On 7 December 2017 at 21:20, Brijesh Singh <[email protected]> wrote:
> On 12/06/2017 04:03 PM, Peter Maydell wrote:
>> For instance, if a device gets a debug=1 transaction
>> should it refuse to do things like read-clears-bits
>> semantics or other side-effects you wouldn't expect
>> of debugger accesses?
>>
>
> Sorry I am not able to understand "if a device gets a debug=1 transition"
> comment, Can you please explain me a bit more.
A device model (eg a UART) can be written to look at the
MemTxAttrs that it's passed and behave differently if debug=1.
> If you give me example on how
> to trigger this type of request with debug=1 then I can look into the code
> and see what we can do when memory encryption is enabled. The things like
> read-clears-bits semantics will be tricky.

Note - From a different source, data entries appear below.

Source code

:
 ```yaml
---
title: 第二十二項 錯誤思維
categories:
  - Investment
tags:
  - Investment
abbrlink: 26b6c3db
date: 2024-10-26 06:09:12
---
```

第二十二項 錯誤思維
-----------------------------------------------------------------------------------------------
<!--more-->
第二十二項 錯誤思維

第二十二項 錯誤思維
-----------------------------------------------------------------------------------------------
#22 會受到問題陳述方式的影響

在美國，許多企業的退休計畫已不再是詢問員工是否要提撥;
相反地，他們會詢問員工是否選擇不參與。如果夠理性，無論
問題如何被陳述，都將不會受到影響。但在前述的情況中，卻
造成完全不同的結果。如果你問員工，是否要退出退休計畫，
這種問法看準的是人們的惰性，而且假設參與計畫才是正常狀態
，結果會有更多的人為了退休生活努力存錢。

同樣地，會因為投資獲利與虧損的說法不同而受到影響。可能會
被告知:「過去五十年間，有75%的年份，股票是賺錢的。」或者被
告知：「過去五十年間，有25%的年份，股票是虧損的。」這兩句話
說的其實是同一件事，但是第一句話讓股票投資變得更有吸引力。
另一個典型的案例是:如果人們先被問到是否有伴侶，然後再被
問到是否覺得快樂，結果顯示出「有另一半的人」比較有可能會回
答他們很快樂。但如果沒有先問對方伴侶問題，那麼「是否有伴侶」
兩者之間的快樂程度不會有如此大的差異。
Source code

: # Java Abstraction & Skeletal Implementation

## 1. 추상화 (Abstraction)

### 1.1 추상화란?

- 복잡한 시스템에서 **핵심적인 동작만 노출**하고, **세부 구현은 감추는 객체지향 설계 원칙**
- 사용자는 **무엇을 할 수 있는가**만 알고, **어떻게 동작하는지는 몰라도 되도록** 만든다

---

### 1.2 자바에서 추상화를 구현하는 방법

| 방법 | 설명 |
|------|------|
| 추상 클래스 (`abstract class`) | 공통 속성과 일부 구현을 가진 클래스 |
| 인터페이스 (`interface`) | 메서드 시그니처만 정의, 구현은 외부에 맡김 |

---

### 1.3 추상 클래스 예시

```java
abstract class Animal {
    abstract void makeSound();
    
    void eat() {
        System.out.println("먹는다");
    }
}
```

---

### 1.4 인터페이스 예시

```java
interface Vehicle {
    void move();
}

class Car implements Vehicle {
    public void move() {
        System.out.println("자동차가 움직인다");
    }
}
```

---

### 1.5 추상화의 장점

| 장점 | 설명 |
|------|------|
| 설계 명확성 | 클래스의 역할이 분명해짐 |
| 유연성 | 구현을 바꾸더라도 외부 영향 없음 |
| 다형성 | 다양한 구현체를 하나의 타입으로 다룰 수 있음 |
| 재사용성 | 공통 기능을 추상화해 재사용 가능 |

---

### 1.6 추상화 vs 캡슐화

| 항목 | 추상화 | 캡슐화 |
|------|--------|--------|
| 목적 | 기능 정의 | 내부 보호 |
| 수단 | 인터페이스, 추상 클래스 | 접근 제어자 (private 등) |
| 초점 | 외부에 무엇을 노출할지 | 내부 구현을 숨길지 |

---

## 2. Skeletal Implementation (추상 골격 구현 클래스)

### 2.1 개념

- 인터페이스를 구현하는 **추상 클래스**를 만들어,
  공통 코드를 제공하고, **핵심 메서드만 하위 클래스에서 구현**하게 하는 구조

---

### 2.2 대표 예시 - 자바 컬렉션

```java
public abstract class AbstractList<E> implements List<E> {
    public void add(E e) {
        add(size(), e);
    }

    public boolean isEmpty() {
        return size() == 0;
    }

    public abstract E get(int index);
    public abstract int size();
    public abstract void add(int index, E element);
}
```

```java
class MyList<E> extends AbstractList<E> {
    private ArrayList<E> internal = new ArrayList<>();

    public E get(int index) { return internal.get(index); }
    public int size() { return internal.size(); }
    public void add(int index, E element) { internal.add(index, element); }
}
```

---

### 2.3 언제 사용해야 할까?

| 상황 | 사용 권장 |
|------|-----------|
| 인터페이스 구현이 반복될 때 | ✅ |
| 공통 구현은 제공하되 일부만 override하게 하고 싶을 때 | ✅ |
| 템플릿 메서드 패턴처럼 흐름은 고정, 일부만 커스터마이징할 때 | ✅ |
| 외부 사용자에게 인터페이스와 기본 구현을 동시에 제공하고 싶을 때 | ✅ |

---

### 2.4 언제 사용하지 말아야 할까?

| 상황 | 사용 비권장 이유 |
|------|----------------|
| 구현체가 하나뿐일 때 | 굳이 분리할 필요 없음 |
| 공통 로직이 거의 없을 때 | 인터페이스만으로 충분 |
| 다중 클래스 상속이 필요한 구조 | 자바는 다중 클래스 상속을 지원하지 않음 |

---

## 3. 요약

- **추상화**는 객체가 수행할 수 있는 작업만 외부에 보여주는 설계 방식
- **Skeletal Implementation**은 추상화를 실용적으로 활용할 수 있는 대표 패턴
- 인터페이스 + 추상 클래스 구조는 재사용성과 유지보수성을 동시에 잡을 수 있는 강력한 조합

The question was really whether we want to make this a general
indicator of "this operation was triggered by a debugger" and
expand that to mean "don't do things that mess with the state
of the simulation unexpectedly", or if this is really a very
encrypted-memory specific thing.
By the way, I don't think this:
> /* Access the guest memory for debug purposes */
> #define MEMTXATTRS_DEBUG ((MemTxAttrs) { .debug = 1 })
is a great idea. Callers that care about the transaction
attributes should just specify them properly. MEMTXATTRS_UNSPECIFIED
is a fallback for the large set of places that don't care at all.